À cela s'ajoute une pression distincte mais convergente : la comptabilité carbone. La CSRD (Corporate Sustainability Reporting Directive) impose aux grandes entreprises européennes un reporting détaillé de leurs émissions Scope 2 et 3 — ce qui inclut, pour un opérateur cloud ou un utilisateur d'IA générative, les émissions liées à l'électricité consommée par les datacenters qui hébergent leurs charges de travail. Un site raccordé à un réseau électrique fortement carboné devient, à ce titre, un passif de reporting pour le locataire.

3. L'atout structurel français : un mix électrique décarboné

La France dispose d'un avantage énergétique rare en Europe : un mix électrique très majoritairement décarboné, porté par le parc nucléaire et une production hydraulique et renouvelable croissante — et un pays qui reste exportateur net d'électricité vers ses voisins. Pour un opérateur cloud ou un hyperscaler cherchant à réduire l'intensité carbone de son infrastructure sans sacrifier la disponibilité de puissance, cette combinaison est difficile à répliquer ailleurs en Europe continentale, où le mix reste davantage dépendant du gaz et du charbon selon les pays et les saisons.

Cet avantage énergétique n'est pas qu'un argument marketing : il se traduit directement dans le calcul d'intensité carbone par kWh que les locataires hyperscalers intègrent désormais dans leurs propres critères de sélection de site, au même titre que le prix de l'électricité ou la disponibilité de puissance.

4. La double prime : ce que cela signifie pour l'investisseur en infrastructure

Pour un investisseur en infrastructure datacenter, la conjonction souveraineté + décarbonation crée ce que l'on peut appeler une double prime de positionnement.
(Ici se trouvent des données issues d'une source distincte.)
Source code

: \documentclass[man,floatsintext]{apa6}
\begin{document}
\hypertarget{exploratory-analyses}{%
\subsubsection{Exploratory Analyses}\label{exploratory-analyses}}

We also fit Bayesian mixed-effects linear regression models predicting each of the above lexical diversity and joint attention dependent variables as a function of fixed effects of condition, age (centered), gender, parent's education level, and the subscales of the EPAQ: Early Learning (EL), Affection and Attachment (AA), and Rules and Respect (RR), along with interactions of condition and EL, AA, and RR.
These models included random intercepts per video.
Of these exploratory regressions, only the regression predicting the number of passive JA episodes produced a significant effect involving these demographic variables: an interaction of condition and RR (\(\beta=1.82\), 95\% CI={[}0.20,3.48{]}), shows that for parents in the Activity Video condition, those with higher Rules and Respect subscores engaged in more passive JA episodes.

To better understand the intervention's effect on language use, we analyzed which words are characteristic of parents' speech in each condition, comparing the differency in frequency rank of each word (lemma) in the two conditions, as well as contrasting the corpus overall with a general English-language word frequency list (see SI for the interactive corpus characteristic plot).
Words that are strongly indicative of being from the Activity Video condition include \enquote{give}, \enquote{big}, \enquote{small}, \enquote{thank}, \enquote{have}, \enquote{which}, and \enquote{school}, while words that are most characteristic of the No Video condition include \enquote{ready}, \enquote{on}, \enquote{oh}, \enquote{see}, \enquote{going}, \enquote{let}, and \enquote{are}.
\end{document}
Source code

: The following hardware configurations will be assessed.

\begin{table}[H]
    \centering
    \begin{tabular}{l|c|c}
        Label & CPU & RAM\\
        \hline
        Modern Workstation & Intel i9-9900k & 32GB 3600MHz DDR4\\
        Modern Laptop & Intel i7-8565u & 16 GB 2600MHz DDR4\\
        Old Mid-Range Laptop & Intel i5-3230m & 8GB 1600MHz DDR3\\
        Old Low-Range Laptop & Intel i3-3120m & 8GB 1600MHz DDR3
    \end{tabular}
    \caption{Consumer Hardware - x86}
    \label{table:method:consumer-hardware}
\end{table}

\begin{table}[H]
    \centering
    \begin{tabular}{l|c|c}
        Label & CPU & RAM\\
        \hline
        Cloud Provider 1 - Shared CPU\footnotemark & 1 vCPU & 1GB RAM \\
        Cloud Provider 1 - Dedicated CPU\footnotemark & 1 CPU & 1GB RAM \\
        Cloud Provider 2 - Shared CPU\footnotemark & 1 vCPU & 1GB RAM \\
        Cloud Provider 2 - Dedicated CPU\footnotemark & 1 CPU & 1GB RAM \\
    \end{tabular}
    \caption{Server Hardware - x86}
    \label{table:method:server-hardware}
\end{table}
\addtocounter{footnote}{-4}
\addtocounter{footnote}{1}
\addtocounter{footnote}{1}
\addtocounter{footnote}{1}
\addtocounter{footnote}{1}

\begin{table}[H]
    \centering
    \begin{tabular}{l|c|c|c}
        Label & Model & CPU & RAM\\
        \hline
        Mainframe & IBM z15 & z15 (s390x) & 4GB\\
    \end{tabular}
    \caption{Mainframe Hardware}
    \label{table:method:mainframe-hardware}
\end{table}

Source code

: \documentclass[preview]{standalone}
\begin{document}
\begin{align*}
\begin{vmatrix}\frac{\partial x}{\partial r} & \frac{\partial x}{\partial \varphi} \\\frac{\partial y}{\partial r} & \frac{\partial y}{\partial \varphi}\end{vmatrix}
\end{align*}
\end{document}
Un actif situé en France, raccordé au réseau haute tension, opéré par une entité non soumise au droit extraterritorial américain, coche simultanément deux cases devenues prioritaires pour les locataires cibles : la conformité aux exigences de souveraineté des administrations et grands comptes européens, et la réduction de l'empreinte carbone Scope 2/3 exigée par la CSRD. Cette double conformité justifie, pour les locataires les plus exigeants, un premium de loyer par rapport à un site équivalent situé dans une zone au mix électrique plus carboné ou sous juridiction extraterritoriale.

5. TITAN DC AI : capter cette prime via le brownfield français

La stratégie TITAN DC AI cible précisément des sites industriels brownfield français déjà raccordés au réseau haute tension, transformés en infrastructure IA certifiée. Cette approche permet de capter la double prime décrite ci-dessus sans les délais de raccordement de 5 à 7 ans qui pénalisent les projets greenfield, et sans exposition à la file d'attente de raccordement qui bloque une part significative des nouvelles demandes en France. Les locataires cibles — opérateurs cloud européens, acteurs IA appliquée à des données sensibles, administrations publiques — recherchent précisément cette combinaison de souveraineté, de décarbonation et de disponibilité rapide.

Conclusion

La souveraineté numérique n'est plus un débat abstrait de politique publique : elle structure désormais des décisions concrètes de localisation d'infrastructure, avec un impact direct sur la valorisation des actifs datacenter. L'avantage énergétique décarboné de la France, combiné à une stratégie de repositionnement de sites brownfield déjà raccordés, positionne TITAN DC AI pour capter cette double prime — sans les délais et les coûts d'un projet greenfield.

Finxia Capital est un gestionnaire d'actifs alternatifs. Ce contenu est fourni à titre informatif uniquement et ne constitue pas une offre de souscription ni un conseil en investissement.